▶ Exercise details
The required answer is every line of the data containing the word "에스컬레이션".

▶ Provided entries
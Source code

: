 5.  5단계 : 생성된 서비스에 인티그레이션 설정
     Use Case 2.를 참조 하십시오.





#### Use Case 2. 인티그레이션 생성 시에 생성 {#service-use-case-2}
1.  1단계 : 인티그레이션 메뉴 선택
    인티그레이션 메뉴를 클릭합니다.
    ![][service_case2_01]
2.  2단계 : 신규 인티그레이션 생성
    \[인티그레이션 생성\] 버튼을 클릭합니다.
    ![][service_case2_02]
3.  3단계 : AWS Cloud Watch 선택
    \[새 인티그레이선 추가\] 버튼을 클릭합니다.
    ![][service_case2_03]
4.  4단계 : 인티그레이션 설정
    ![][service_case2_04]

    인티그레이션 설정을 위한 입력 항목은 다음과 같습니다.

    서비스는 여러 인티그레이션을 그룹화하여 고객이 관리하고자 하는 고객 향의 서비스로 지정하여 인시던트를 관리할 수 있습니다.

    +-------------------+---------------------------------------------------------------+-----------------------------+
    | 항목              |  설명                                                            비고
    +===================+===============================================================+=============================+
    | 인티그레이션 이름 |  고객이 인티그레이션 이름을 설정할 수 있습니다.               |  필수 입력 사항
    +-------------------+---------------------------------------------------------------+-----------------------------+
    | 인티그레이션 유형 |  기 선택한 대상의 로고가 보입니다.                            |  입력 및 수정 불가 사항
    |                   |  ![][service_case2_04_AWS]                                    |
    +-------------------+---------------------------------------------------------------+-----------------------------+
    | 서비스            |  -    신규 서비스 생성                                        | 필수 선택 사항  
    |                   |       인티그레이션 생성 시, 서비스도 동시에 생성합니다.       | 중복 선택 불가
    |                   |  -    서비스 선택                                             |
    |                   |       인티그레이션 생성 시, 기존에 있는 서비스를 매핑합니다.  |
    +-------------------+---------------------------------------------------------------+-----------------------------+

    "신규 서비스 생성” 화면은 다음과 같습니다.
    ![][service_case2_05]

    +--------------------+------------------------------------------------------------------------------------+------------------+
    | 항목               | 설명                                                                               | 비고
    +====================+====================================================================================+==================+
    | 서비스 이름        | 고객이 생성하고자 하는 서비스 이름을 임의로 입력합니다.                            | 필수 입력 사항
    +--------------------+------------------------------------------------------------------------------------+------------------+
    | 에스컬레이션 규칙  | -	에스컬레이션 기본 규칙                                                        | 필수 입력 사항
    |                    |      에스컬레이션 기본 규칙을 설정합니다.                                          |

▶ Response
    | 에스컬레이션 규칙  | -	에스컬레이션 기본 규칙                                                        | 필수 입력 사항
    |                    |      에스컬레이션 기본 규칙을 설정합니다.                                          |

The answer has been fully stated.